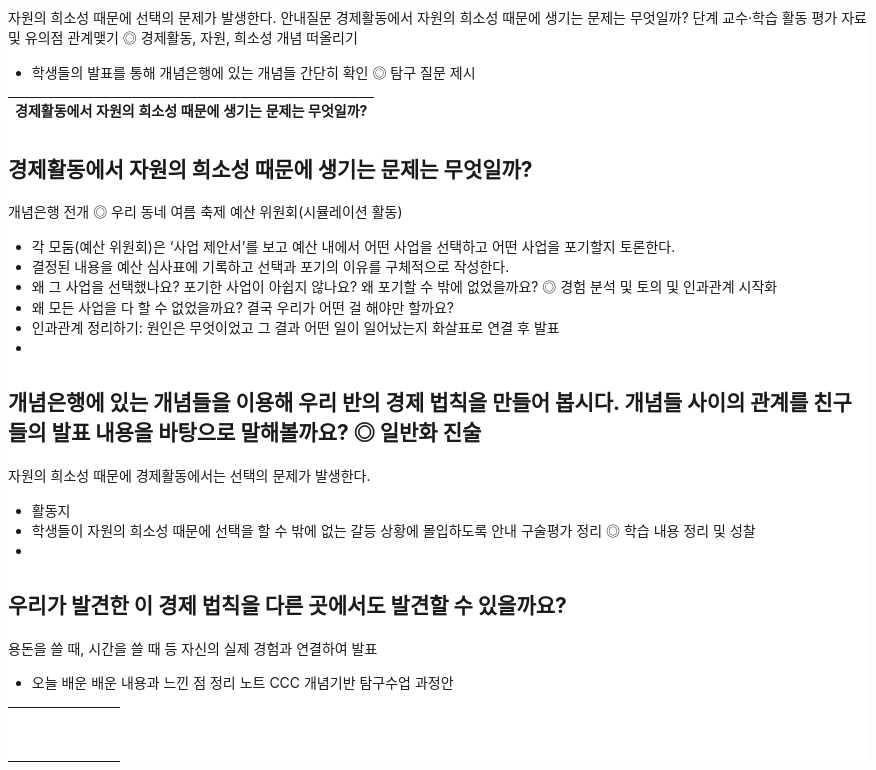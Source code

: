 자원의 희소성 때문에 선택의 문제가 발생한다. 
안내질문
경제활동에서 자원의 희소성 때문에 생기는 문제는 무엇일까?
단계
교수‧학습 활동
평가
자료 및 유의점
관계맺기
◎ 경제활동, 자원, 희소성 개념 떠올리기
 - 학생들의 발표를 통해 개념은행에 있는 개념들 간단히 확인
◎ 탐구 질문 제시

| 경제활동에서 자원의 희소성 때문에 생기는 문제는 무엇일까? |
| --- |

경제활동에서 자원의 희소성 때문에 생기는 문제는 무엇일까?
- 
개념은행
전개
◎ 우리 동네 여름 축제 예산 위원회(시뮬레이션 활동)
 - 각 모둠(예산 위원회)은 ‘사업 제안서’를 보고 예산 내에서 어떤 사업을 선택하고 어떤 사업을 포기할지 토론한다.
 - 결정된 내용을 예산 심사표에 기록하고 선택과 포기의 이유를 구체적으로 작성한다.
 - 왜 그 사업을 선택했나요? 포기한 사업이 아쉽지 않나요? 왜 포기할 수 밖에 없었을까요?
◎ 경험 분석 및 토의 및 인과관계 시작화
 - 왜 모든 사업을 다 할 수 없었을까요? 결국 우리가 어떤 걸 해야만 할까요?
 - 인과관계 정리하기: 원인은 무엇이었고 그 결과 어떤 일이 일어났는지 화살표로 연결 후 발표
 - 
개념은행에 있는 개념들을 이용해 우리 반의 경제 법칙을 만들어 봅시다. 개념들 사이의 관계를 친구들의 발표 내용을 바탕으로 말해볼까요?
◎ 일반화 진술
 - 
자원의 희소성 때문에 경제활동에서는 선택의 문제가 발생한다.
- 활동지
- 학생들이 자원의 희소성 때문에 선택을 할 수 밖에 없는 갈등 상황에 몰입하도록 안내
구술평가
정리
◎ 학습 내용 정리 및 성찰
 - 
우리가 발견한 이 경제 법칙을 다른 곳에서도 발견할 수 있을까요?
 - 
용돈을 쓸 때, 시간을 쓸 때 등 자신의 실제 경험과 연결하여 발표
 - 오늘 배운 배운 내용과 느낀 점 정리
노트
CCC 개념기반 탐구수업 과정안

|  |  |  |  |  |  |  |  |
| --- | --- | --- | --- | --- | --- | --- | --- |
|  |  |  |  |  |  |  |  |
|  |  |  |  |  |  |  |  |
|  |  |  |  |  |  |  |  |
|  |  |  |  |  |  |  |  |
|  |  |  |  |  |  |  |  |
|  |  |  |  |  |  |  |  |
|  |  |  |  |  |  |  |  |
|  |  |  |  |  |  |  |  |
|  |  |  |  |  |  |  |  |
|  |  |  |  |  |  |  |  |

- **EXERCISE AIM**:
Where a line of the records above holds the word "없었을까요", copy that line.

- **EXERCISE RESPONSE**:
 - 왜 그 사업을 선택했나요? 포기한 사업이 아쉽지 않나요? 왜 포기할 수 밖에 없었을까요?
 - 왜 모든 사업을 다 할 수 없었을까요? 결국 우리가 어떤 걸 해야만 할까요?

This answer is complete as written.